Heather Wolpert-Gawron

NewsHour with Jim Leher: Michelle Rhee

By on January 17, 2009

I recently watched John Merrow’s interview with Michelle Rhee on the NewsHour.  Michelle seems like a real mixed blessing for education. On one hand, she’s willing to clean house, and education does seriously need it.  On the other hand, however, and much like the sweeping policies of NCLB, she’s a bit of an all-or-nothing authority.  (She’s also known as a Chancellor, which gives me a mental picture of a Lilliputian bearing a sash and gold medal, so sometimes it’s hard to shake the image even while listening to her policies.)

Education certainly has fat that needs trimming, but good teachers are not the magic bullet to shore up all the problems that result in underfunding.  They are part of an equation, and policy makers refuse to make each of these multiple variables accountable for their individual failures.  To put student and school success solely at the feet of teachers is to downplay the importance of those other responsible variables.

In the NewsHour segment, Rhee talked about the schools she’s closed and the principals she’s replaced.  At some point in the interview she says that despite the challenges facing school these days, a good teacher can handle it.  “If you have great people,” she says, “they can overcome continuing challenges with the system. ”  Inferring, of course, that those teachers who can’t overcome those challenges must not be good teachers and, additionally, taking the responsibility off of those variables causing many of those same challenges.

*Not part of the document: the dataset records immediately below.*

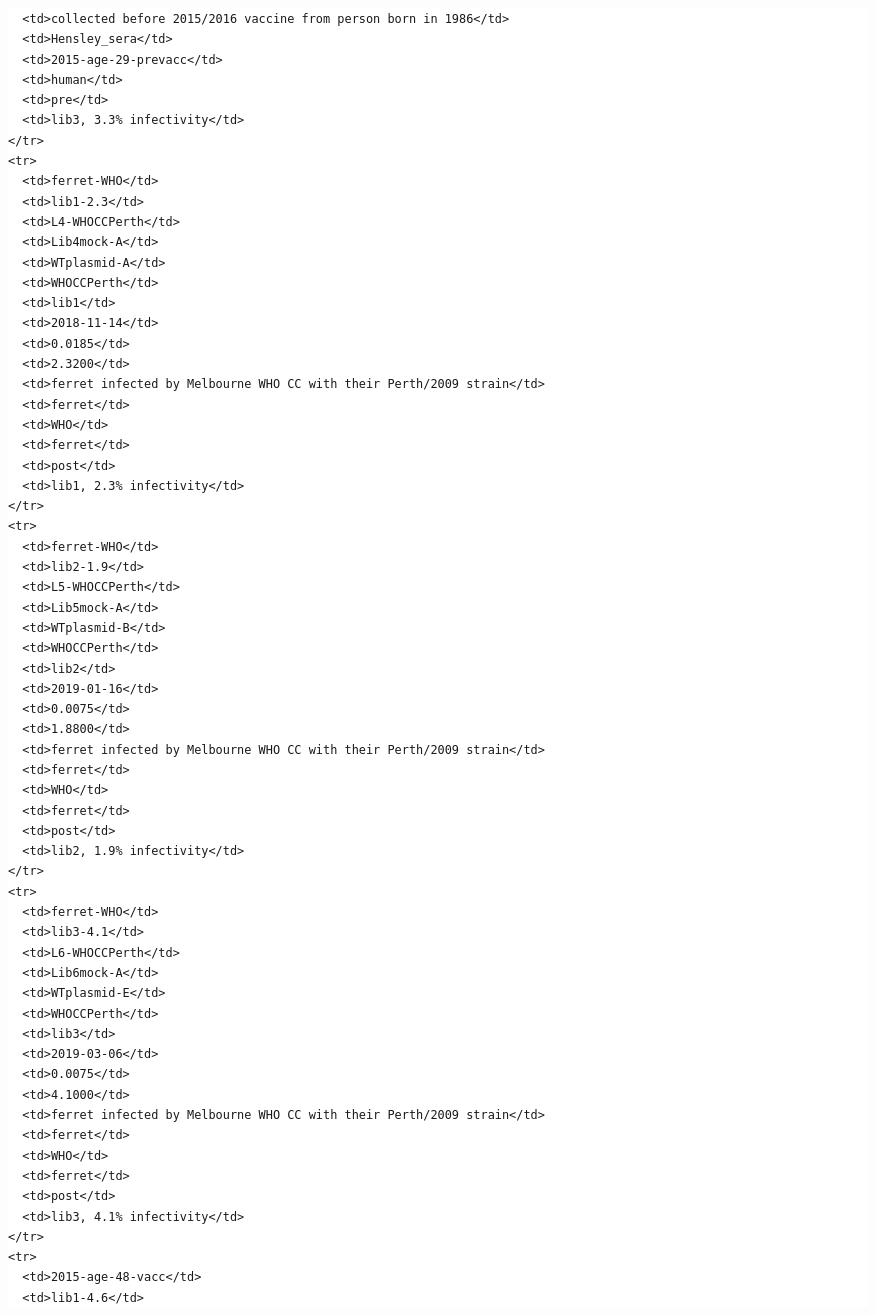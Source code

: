       <td>collected before 2015/2016 vaccine from person born in 1986</td>
      <td>Hensley_sera</td>
      <td>2015-age-29-prevacc</td>
      <td>human</td>
      <td>pre</td>
      <td>lib3, 3.3% infectivity</td>
    </tr>
    <tr>
      <td>ferret-WHO</td>
      <td>lib1-2.3</td>
      <td>L4-WHOCCPerth</td>
      <td>Lib4mock-A</td>
      <td>WTplasmid-A</td>
      <td>WHOCCPerth</td>
      <td>lib1</td>
      <td>2018-11-14</td>
      <td>0.0185</td>
      <td>2.3200</td>
      <td>ferret infected by Melbourne WHO CC with their Perth/2009 strain</td>
      <td>ferret</td>
      <td>WHO</td>
      <td>ferret</td>
      <td>post</td>
      <td>lib1, 2.3% infectivity</td>
    </tr>
    <tr>
      <td>ferret-WHO</td>
      <td>lib2-1.9</td>
      <td>L5-WHOCCPerth</td>
      <td>Lib5mock-A</td>
      <td>WTplasmid-B</td>
      <td>WHOCCPerth</td>
      <td>lib2</td>
      <td>2019-01-16</td>
      <td>0.0075</td>
      <td>1.8800</td>
      <td>ferret infected by Melbourne WHO CC with their Perth/2009 strain</td>
      <td>ferret</td>
      <td>WHO</td>
      <td>ferret</td>
      <td>post</td>
      <td>lib2, 1.9% infectivity</td>
    </tr>
    <tr>
      <td>ferret-WHO</td>
      <td>lib3-4.1</td>
      <td>L6-WHOCCPerth</td>
      <td>Lib6mock-A</td>
      <td>WTplasmid-E</td>
      <td>WHOCCPerth</td>
      <td>lib3</td>
      <td>2019-03-06</td>
      <td>0.0075</td>
      <td>4.1000</td>
      <td>ferret infected by Melbourne WHO CC with their Perth/2009 strain</td>
      <td>ferret</td>
      <td>WHO</td>
      <td>ferret</td>
      <td>post</td>
      <td>lib3, 4.1% infectivity</td>
    </tr>
    <tr>
      <td>2015-age-48-vacc</td>
      <td>lib1-4.6</td>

I agree with Rhee that failing schools, their administration and teachers, do need to feel pressure.  I agree that an overhaul of personnel is not uncalled for in a failing system and, frankly, should be made easier, with fewer incidences of union resistance and legal interventions.  

It’s not her theories, however, that have me cocking my head.  I’m most interested in where she’s going with her methods. My concern is that her pendulum of toughness has swung so far as to distance herself from reasonable expectations.

For example, she mentioned one probationary school in particular that she’s recently merged with a failed school.  She’s fired the past principal and brought in another with the goal of instilling a 10% literacy increase in one year.  Of course we all want it, but who else is being held accountable, besides the school, to make this leap happen?  Since many factors went into the students’ failures, should not many factors be held to solving them?

This principal has spent his first few months bettering the absenteeism problem at this new, merged school.  Check.  He’s been working on establishing a safe environment, which we all know, is the first step towards learning.  Check.  

But will he also accomplish higher-learning?  And if the students are learning more, will it translate immediately into test scores?  It seems like an unfair expectation of a principal that is just trying to keep his students safe and in school as a result of the school mergers.

Principals should be accountable regarding the stability of their schools: decreased violence, decreased absenteeism, etc…But to judge a principal on students he has just received (students from failing schools, no less) and to expect him to bridge the gaps in their previous educational experiences in just one year, is a preposterous goal.

I once worked at a school that closed during my time there.  It was like a divorce for an entire community.  It was bloody.  It was messy.  Some kids scattered to this school, some to that.  And some to the wind.   And as a society, we can’t expect those involved in an emotional catastrophe of that kind to just move on and survive without added support.  

Kids can’t pull up their own bootstraps without the help of others.  And schools can’t do the same without more support.   

Rhee seems eager, well intentioned, jump-right-in, but alienating.  This doesn’t scare me.  The best reformers have long since fallen under these categories.  But if she can’t massage the masses and she loses her way in her educational crusade (which many a crusader has been known to do), it is our students who will have truly fallen.